**PROBLEM REQUIREMENTS**
Please retype the data below in full.

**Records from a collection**
=== Begin Enclosure ===

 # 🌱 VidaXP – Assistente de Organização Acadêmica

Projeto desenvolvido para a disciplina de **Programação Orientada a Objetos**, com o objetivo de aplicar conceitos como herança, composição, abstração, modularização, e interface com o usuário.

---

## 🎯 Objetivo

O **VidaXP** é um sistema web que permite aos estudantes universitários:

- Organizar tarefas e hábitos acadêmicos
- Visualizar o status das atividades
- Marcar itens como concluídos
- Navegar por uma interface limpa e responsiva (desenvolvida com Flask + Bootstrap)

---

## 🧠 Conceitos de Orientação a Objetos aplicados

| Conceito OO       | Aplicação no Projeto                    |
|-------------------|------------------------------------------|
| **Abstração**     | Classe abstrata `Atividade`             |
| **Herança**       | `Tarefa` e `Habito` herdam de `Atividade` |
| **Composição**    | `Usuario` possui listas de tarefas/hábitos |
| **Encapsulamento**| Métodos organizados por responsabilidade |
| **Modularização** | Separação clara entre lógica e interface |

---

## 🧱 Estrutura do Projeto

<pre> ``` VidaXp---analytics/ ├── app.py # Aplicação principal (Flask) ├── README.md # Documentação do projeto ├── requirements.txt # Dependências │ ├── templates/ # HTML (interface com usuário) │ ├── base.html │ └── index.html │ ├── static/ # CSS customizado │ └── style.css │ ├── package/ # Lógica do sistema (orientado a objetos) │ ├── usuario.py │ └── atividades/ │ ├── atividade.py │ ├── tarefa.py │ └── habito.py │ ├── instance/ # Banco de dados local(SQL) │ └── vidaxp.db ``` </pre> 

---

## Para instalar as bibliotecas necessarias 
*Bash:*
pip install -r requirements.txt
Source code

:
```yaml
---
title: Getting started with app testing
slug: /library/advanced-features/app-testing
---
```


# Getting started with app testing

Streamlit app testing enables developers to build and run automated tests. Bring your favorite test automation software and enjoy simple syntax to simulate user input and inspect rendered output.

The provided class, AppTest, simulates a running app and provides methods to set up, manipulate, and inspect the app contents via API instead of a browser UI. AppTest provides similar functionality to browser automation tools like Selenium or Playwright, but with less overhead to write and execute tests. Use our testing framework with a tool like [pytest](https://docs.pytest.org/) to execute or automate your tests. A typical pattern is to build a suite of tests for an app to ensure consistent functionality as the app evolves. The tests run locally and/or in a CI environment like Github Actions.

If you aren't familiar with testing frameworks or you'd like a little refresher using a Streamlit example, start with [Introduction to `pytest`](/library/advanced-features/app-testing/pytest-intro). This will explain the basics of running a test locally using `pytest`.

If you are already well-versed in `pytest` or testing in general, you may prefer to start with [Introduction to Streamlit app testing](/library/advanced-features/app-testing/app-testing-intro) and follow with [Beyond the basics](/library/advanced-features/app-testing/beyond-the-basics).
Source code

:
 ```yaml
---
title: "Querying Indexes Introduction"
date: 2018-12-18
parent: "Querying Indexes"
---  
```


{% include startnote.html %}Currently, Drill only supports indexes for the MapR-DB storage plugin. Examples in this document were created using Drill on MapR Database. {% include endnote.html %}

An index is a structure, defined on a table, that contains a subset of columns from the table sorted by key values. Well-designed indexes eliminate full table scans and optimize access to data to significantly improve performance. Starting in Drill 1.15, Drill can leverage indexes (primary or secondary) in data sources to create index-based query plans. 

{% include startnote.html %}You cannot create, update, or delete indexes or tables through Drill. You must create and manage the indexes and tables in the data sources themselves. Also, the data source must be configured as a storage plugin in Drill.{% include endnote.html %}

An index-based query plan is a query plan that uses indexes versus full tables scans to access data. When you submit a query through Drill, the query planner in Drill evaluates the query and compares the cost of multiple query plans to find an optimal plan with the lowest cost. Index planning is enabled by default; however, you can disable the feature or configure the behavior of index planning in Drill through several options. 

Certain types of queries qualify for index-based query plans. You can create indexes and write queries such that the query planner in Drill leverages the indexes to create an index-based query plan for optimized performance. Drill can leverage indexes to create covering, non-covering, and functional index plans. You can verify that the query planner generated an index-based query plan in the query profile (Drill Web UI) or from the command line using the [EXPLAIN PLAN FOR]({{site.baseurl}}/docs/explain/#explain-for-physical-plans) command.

=== End Enclosure ===

**SOLUTION**
 # 🌱 VidaXP – Assistente de Organização Acadêmica

Projeto desenvolvido para a disciplina de **Programação Orientada a Objetos**, com o objetivo de aplicar conceitos como herança, composição, abstração, modularização, e interface com o usuário.

---

## 🎯 Objetivo

O **VidaXP** é um sistema web que permite aos estudantes universitários:

- Organizar tarefas e hábitos acadêmicos
- Visualizar o status das atividades
- Marcar itens como concluídos
- Navegar por uma interface limpa e responsiva (desenvolvida com Flask + Bootstrap)

---

## 🧠 Conceitos de Orientação a Objetos aplicados

| Conceito OO       | Aplicação no Projeto                    |
|-------------------|------------------------------------------|
| **Abstração**     | Classe abstrata `Atividade`             |
| **Herança**       | `Tarefa` e `Habito` herdam de `Atividade` |
| **Composição**    | `Usuario` possui listas de tarefas/hábitos |
| **Encapsulamento**| Métodos organizados por responsabilidade |
| **Modularização** | Separação clara entre lógica e interface |

---

## 🧱 Estrutura do Projeto

<pre> ``` VidaXp---analytics/ ├── app.py # Aplicação principal (Flask) ├── README.md # Documentação do projeto ├── requirements.txt # Dependências │ ├── templates/ # HTML (interface com usuário) │ ├── base.html │ └── index.html │ ├── static/ # CSS customizado │ └── style.css │ ├── package/ # Lógica do sistema (orientado a objetos) │ ├── usuario.py │ └── atividades/ │ ├── atividade.py │ ├── tarefa.py │ └── habito.py │ ├── instance/ # Banco de dados local(SQL) │ └── vidaxp.db ``` </pre> 

---

## Para instalar as bibliotecas necessarias 
*Bash:*
pip install -r requirements.txt
Source code

:
```yaml
---
title: Getting started with app testing
slug: /library/advanced-features/app-testing
---
```


# Getting started with app testing

Streamlit app testing enables developers to build and run automated tests. Bring your favorite test automation software and enjoy simple syntax to simulate user input and inspect rendered output.

The provided class, AppTest, simulates a running app and provides methods to set up, manipulate, and inspect the app contents via API instead of a browser UI. AppTest provides similar functionality to browser automation tools like Selenium or Playwright, but with less overhead to write and execute tests. Use our testing framework with a tool like [pytest](https://docs.pytest.org/) to execute or automate your tests. A typical pattern is to build a suite of tests for an app to ensure consistent functionality as the app evolves. The tests run locally and/or in a CI environment like Github Actions.

If you aren't familiar with testing frameworks or you'd like a little refresher using a Streamlit example, start with [Introduction to `pytest`](/library/advanced-features/app-testing/pytest-intro). This will explain the basics of running a test locally using `pytest`.

If you are already well-versed in `pytest` or testing in general, you may prefer to start with [Introduction to Streamlit app testing](/library/advanced-features/app-testing/app-testing-intro) and follow with [Beyond the basics](/library/advanced-features/app-testing/beyond-the-basics).
Source code

:
 ```yaml
---
title: "Querying Indexes Introduction"
date: 2018-12-18
parent: "Querying Indexes"
---  
```


{% include startnote.html %}Currently, Drill only supports indexes for the MapR-DB storage plugin. Examples in this document were created using Drill on MapR Database. {% include endnote.html %}

An index is a structure, defined on a table, that contains a subset of columns from the table sorted by key values. Well-designed indexes eliminate full table scans and optimize access to data to significantly improve performance. Starting in Drill 1.15, Drill can leverage indexes (primary or secondary) in data sources to create index-based query plans. 

{% include startnote.html %}You cannot create, update, or delete indexes or tables through Drill. You must create and manage the indexes and tables in the data sources themselves. Also, the data source must be configured as a storage plugin in Drill.{% include endnote.html %}

An index-based query plan is a query plan that uses indexes versus full tables scans to access data. When you submit a query through Drill, the query planner in Drill evaluates the query and compares the cost of multiple query plans to find an optimal plan with the lowest cost. Index planning is enabled by default; however, you can disable the feature or configure the behavior of index planning in Drill through several options. 

Certain types of queries qualify for index-based query plans. You can create indexes and write queries such that the query planner in Drill leverages the indexes to create an index-based query plan for optimized performance. Drill can leverage indexes to create covering, non-covering, and functional index plans. You can verify that the query planner generated an index-based query plan in the query profile (Drill Web UI) or from the command line using the [EXPLAIN PLAN FOR]({{site.baseurl}}/docs/explain/#explain-for-physical-plans) command.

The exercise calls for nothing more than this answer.